Data for the task:
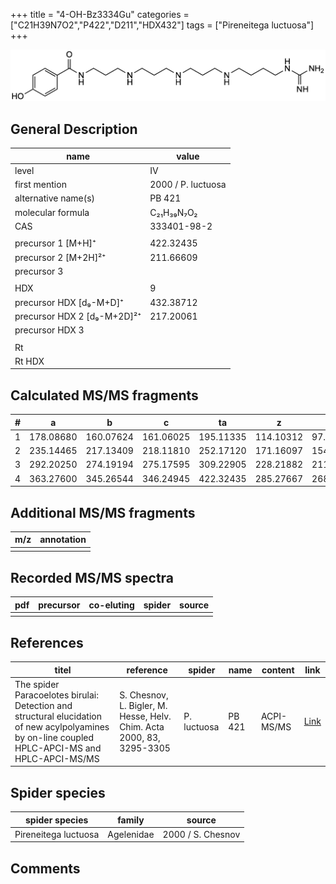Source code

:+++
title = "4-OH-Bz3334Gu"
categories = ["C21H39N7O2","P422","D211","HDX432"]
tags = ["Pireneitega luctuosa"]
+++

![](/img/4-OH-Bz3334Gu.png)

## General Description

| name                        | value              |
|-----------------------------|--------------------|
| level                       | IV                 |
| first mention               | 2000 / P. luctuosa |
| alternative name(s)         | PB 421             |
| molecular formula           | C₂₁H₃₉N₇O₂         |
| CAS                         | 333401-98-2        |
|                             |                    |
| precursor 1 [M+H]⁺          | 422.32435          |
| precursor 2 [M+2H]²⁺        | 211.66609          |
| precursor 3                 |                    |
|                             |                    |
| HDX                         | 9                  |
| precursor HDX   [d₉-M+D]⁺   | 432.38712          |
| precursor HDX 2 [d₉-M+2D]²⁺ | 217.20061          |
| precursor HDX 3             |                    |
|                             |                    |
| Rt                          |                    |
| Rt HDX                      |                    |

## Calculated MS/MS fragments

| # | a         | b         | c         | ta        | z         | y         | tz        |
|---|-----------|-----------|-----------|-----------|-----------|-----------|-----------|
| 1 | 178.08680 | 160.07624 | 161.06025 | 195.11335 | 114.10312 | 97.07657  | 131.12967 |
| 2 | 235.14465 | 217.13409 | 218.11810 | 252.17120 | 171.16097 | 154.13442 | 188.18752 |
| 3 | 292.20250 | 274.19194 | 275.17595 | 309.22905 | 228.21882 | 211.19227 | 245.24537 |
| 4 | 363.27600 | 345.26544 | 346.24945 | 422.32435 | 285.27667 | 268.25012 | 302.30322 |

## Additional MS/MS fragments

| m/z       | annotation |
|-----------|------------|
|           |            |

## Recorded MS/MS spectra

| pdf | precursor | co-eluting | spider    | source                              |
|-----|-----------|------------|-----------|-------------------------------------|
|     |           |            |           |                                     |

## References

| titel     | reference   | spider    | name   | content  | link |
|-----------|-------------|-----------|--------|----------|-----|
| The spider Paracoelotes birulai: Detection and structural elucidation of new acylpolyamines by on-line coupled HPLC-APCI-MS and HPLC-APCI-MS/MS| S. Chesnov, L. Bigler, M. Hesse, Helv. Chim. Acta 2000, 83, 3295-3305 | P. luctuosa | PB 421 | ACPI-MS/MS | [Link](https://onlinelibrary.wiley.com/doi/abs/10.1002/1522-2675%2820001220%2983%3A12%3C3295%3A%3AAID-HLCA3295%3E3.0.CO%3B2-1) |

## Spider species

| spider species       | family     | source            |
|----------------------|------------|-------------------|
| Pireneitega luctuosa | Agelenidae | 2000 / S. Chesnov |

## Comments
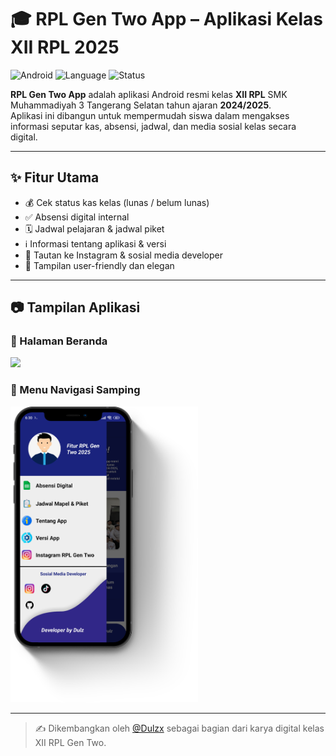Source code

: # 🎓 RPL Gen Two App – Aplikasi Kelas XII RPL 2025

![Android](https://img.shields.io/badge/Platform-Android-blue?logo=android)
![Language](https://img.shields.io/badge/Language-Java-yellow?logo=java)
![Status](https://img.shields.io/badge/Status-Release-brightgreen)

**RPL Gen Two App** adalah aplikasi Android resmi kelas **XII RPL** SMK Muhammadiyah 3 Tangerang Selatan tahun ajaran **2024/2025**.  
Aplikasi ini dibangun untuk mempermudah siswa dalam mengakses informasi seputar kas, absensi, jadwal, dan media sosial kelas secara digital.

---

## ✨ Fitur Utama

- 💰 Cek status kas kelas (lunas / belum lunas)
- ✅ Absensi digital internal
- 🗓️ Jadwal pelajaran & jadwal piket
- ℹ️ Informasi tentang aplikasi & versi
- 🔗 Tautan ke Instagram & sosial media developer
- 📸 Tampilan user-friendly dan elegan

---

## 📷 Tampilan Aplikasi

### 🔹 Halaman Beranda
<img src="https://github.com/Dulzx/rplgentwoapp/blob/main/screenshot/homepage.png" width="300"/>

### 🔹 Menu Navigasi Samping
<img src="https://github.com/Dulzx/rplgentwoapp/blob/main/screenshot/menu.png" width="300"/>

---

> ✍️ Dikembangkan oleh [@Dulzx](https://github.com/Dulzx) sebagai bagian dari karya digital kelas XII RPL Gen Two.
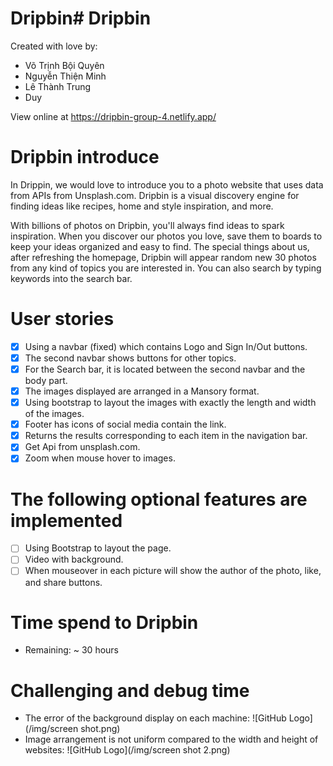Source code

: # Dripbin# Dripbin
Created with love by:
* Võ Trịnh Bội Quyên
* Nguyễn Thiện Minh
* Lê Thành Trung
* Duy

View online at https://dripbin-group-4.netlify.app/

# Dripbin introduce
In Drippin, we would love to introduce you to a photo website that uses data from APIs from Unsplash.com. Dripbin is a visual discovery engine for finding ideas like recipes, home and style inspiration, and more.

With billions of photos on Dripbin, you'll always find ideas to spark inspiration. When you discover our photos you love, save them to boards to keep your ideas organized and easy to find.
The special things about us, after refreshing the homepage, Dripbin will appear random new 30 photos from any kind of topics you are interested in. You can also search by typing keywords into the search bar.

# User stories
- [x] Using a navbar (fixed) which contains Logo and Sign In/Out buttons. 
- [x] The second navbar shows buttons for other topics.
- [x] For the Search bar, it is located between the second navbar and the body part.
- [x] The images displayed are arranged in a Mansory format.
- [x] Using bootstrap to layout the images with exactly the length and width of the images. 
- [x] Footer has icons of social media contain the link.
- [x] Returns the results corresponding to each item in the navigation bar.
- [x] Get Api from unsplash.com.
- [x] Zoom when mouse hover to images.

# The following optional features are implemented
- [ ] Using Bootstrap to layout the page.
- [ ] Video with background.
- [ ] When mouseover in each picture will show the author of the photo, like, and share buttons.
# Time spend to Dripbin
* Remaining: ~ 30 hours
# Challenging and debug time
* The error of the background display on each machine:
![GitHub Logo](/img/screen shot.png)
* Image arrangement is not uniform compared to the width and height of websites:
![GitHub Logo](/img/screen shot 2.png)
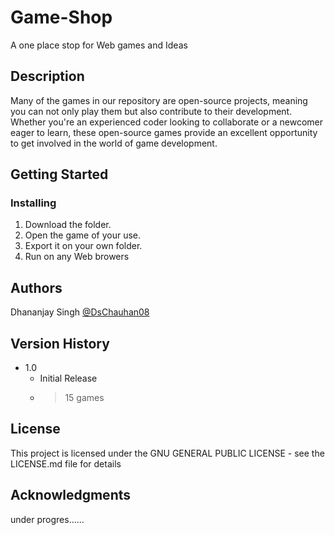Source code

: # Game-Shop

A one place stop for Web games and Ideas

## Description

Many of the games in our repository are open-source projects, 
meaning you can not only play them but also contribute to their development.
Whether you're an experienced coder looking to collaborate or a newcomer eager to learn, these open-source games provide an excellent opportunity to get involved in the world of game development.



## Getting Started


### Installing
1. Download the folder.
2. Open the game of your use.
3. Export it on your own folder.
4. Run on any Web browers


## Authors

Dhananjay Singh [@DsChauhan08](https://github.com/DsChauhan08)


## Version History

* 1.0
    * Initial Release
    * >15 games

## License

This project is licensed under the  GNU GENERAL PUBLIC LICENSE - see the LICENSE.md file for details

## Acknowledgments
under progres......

What to work on: Please give again the lines above between the line holding "# User stories" and the line holding "- [x] Using bootstrap", inclusive, exactly as they are and with nothing added.

Exercise solution:
# User stories
- [x] Using a navbar (fixed) which contains Logo and Sign In/Out buttons. 
- [x] The second navbar shows buttons for other topics.
- [x] For the Search bar, it is located between the second navbar and the body part.
- [x] The images displayed are arranged in a Mansory format.
- [x] Using bootstrap to layout the images with exactly the length and width of the images. 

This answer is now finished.